Drug stores fascinate me for their optimism. These places, I realized, are not built for the sick; they are built for the soon-to-be-healthy. They are bright, they are cheerful. Inside a drug store there is no sickness. There are only cures.

Spend some time browsing in a drug store when you are not sick, and you will learn of afflictions you never knew existed, but you will not fear them because the cures are already before you. We go to drug stores in our time of need, seeking the most American of remedies: spending a little money to feel better.

Here’s a concept that is obvious enough, but worth considering: the type and quantity of remedies we find in drug stores are a direct reaction to the type and quantity of afflictions that we, the people, believe ourselves to have. Study what cures us in the drugstore, and we learn what our collective problems are.

Here’s what I found on the shelves of my neighborhood drugstore:

There were 38 unique sleep aids. And I’m not talking about one box with 12 pills and another with 24. I’m talking about 38 unique products and variations from multiple manufacturers. And that’s not even counting the various pain relievers that sold “PM” or “Nighttime” editions. This was 38 unique sleep aids, plus another 10 kinds of ear plugs, and seven packages of nasal strips with pictures of sleeping people on them.


Relaxation Shots and Snoozeberry Dream Water


My favorite product in the store was the sleep-aid “relaxation shots” that came in 2.5 oz. bottles, akin to 5-Hour Energy shots. You could buy them as singles or packs of four. One brand, of the many, was called Dream Water. The label said the flavor was “Snoozeberry.”

There were 44 different kinds of condoms, plus 16 varieties of lube, two vibrators, and one cock ring.

I could have purchased 79 different toothbrushes, and 98 kinds of toothpaste.

Men, apparently, smell worse than women, because the drug store sold 120 varieties of men’s deodorant, and only 91 for women. There were another 19 non-gendered deodorants for a total of 230 deodorants and anti-antiperspirants. Do we really smell that bad? Obviously, the answer is yes.

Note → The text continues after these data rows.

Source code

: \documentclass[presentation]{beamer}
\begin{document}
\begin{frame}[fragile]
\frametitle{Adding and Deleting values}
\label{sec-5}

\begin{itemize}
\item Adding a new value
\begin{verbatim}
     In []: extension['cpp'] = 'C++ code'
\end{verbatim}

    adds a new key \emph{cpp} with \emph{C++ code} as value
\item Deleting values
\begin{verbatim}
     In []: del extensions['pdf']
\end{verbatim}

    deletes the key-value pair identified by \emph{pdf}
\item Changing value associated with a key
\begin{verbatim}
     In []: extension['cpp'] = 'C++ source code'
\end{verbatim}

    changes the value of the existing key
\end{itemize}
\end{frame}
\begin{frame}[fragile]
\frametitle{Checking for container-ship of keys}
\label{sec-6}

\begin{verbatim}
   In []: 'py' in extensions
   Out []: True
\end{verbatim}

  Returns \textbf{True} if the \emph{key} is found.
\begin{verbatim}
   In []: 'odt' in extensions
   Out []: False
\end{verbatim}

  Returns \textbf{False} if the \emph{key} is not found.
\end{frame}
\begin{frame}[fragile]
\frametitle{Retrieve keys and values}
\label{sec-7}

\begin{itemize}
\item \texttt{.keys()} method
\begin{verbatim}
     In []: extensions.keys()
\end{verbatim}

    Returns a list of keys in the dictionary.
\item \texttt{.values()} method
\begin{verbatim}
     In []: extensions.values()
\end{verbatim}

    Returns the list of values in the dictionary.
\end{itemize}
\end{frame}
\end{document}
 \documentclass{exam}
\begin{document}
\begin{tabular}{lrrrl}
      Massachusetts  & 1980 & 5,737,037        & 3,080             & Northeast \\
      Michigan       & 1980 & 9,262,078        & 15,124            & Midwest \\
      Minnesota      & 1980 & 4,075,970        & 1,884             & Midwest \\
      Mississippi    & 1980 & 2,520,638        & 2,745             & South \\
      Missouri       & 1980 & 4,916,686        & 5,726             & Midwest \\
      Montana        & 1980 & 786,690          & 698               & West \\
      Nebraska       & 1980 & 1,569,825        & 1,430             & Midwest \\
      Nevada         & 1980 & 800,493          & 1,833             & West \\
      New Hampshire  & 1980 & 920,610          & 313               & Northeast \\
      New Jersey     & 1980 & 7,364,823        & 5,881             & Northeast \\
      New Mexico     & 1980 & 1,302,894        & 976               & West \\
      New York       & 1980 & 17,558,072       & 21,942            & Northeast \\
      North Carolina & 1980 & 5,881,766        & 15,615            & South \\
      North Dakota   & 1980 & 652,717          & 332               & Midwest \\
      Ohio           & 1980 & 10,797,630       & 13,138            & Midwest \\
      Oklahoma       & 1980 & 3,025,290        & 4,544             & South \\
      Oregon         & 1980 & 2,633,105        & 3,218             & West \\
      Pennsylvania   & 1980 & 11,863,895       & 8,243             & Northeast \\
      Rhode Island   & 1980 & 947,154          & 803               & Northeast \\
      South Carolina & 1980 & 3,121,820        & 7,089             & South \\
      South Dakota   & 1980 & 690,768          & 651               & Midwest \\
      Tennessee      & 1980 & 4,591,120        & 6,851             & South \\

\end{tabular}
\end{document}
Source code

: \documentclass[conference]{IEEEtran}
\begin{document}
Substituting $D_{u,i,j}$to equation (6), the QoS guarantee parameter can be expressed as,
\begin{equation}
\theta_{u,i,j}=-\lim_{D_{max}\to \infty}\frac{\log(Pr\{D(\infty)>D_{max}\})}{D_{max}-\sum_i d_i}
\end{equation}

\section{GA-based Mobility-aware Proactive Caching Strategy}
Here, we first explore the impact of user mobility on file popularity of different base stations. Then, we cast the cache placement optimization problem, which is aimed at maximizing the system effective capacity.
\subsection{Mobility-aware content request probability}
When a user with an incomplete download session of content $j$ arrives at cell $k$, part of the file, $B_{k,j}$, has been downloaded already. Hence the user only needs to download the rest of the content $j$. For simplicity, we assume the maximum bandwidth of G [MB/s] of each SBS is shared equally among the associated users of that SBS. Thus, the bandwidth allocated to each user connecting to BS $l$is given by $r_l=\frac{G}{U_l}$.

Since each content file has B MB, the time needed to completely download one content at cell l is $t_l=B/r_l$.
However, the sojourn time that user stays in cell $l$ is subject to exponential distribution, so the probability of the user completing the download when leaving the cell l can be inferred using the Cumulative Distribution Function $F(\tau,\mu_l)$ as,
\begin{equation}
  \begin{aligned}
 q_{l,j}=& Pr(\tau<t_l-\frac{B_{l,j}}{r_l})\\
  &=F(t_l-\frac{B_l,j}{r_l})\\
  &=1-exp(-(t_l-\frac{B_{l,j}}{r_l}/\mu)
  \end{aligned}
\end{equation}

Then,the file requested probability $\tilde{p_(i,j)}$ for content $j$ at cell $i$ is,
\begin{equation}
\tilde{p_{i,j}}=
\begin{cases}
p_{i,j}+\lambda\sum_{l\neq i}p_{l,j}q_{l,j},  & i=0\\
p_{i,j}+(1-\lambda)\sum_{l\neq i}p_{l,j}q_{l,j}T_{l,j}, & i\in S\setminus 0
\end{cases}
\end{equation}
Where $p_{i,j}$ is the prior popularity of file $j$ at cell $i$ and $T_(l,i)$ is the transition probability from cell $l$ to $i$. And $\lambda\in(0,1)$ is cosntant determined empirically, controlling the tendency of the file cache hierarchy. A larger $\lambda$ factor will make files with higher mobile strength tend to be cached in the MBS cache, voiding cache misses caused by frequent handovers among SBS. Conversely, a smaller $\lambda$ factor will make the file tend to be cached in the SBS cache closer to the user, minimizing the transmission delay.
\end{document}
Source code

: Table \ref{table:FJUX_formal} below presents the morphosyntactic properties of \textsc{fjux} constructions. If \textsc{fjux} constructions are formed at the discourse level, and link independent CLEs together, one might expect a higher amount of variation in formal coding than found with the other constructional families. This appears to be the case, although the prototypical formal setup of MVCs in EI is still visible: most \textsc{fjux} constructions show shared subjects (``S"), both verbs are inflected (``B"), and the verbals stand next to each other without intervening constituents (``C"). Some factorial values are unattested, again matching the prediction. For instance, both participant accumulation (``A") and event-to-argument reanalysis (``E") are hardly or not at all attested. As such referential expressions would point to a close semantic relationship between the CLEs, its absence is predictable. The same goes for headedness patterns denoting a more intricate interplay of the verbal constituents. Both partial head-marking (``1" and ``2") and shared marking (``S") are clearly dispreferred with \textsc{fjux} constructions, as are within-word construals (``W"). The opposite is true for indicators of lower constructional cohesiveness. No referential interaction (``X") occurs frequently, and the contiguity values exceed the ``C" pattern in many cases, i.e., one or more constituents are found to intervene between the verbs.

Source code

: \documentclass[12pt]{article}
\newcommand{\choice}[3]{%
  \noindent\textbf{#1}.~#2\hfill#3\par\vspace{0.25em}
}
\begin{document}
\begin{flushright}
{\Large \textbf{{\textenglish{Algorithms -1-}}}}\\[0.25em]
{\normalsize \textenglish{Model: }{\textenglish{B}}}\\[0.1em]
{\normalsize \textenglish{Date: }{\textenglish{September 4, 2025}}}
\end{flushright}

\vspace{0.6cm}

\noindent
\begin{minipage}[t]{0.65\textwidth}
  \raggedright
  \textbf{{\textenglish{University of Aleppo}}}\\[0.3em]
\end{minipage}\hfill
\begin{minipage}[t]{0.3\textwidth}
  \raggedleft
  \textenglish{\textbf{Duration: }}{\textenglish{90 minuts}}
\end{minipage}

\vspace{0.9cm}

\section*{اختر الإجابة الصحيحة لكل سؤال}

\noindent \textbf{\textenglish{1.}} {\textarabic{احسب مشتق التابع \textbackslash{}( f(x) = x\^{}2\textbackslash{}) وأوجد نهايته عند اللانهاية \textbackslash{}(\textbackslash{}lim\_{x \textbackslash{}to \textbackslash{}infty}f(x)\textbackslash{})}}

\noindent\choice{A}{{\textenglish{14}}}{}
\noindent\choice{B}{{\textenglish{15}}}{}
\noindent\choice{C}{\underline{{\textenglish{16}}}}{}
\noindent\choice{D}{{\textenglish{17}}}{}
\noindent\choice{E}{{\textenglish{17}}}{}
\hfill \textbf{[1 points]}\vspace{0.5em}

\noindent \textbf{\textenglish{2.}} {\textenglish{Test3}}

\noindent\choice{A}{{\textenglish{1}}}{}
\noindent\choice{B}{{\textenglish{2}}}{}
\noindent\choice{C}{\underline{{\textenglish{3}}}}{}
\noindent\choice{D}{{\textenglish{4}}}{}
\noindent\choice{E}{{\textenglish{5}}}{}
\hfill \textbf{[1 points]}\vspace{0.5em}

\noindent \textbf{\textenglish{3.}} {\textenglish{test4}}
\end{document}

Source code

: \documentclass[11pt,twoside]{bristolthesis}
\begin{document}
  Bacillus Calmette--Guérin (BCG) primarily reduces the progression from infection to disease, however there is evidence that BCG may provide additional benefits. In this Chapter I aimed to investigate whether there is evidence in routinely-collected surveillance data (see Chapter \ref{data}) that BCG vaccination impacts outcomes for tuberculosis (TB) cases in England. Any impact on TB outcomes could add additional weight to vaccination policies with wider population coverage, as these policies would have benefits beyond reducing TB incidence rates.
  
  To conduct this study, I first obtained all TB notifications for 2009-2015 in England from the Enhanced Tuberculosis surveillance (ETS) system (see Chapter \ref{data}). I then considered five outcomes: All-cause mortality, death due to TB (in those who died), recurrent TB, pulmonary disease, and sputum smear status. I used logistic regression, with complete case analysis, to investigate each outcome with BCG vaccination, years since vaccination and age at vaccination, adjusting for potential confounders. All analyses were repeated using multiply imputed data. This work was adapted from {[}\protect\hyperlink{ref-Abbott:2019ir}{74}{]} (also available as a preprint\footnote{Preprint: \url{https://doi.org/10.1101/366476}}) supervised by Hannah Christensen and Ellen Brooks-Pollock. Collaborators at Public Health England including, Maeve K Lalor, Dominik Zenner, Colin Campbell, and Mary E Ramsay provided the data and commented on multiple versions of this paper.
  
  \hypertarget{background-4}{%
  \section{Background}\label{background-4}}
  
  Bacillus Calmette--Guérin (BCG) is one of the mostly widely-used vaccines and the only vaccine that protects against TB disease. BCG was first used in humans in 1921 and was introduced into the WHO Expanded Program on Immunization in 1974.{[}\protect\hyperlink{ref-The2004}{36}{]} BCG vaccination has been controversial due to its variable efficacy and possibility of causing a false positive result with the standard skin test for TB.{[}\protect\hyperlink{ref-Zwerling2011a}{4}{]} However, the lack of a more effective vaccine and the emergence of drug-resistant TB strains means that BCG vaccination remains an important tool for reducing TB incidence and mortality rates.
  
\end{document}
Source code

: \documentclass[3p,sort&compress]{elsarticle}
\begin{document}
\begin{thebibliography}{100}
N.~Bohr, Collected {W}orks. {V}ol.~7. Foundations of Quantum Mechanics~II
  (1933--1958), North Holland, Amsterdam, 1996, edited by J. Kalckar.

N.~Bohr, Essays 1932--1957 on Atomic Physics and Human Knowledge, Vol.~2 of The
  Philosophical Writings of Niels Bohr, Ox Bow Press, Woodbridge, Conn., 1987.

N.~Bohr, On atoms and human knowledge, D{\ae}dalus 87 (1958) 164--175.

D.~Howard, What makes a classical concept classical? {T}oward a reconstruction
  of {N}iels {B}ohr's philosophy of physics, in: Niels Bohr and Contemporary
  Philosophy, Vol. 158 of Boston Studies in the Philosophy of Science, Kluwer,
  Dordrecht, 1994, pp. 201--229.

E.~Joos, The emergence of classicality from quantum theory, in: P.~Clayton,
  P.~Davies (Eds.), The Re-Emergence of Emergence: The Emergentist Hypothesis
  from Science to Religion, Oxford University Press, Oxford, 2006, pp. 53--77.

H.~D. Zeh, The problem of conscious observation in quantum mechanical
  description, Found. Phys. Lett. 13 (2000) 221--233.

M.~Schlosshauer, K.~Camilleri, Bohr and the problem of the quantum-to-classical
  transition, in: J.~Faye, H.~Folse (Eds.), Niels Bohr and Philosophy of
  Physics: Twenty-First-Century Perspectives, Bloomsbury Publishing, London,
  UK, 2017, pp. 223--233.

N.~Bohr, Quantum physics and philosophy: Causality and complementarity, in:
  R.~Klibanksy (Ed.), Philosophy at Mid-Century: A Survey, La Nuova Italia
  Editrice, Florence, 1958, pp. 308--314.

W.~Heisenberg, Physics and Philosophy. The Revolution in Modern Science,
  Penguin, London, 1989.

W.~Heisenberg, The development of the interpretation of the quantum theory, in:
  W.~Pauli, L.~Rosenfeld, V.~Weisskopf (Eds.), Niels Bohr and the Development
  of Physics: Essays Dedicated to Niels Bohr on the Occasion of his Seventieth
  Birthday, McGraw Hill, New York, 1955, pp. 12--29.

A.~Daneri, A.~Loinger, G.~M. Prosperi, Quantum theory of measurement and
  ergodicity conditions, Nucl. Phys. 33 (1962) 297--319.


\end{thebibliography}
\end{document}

There were 14 options for adult diapers, and to my great surprise, only 22 choices for children’s diapers, which tells us a few things. One, babies don’t do the shopping; and two, as much as parents love to dote upon their children financially, when we go to the drug store, we go for ourselves.

The drugstore is a surprisingly personal place, where we reveal our most intimate need and fragility to strangers, depending on what aisle we linger in. Although no customer or employee thought it odd that I was spending so much time in these stores (we’re talking hours here), I still found myself rehearsing explanations for why I spent so long studying the “feminine” aisle, and why I was taking notes on the more-than 70 kinds of tampons and menstrual pads—including organic options, “fresh balance sport” packs, and ultra-thin tampons roughly the size of cigarettes.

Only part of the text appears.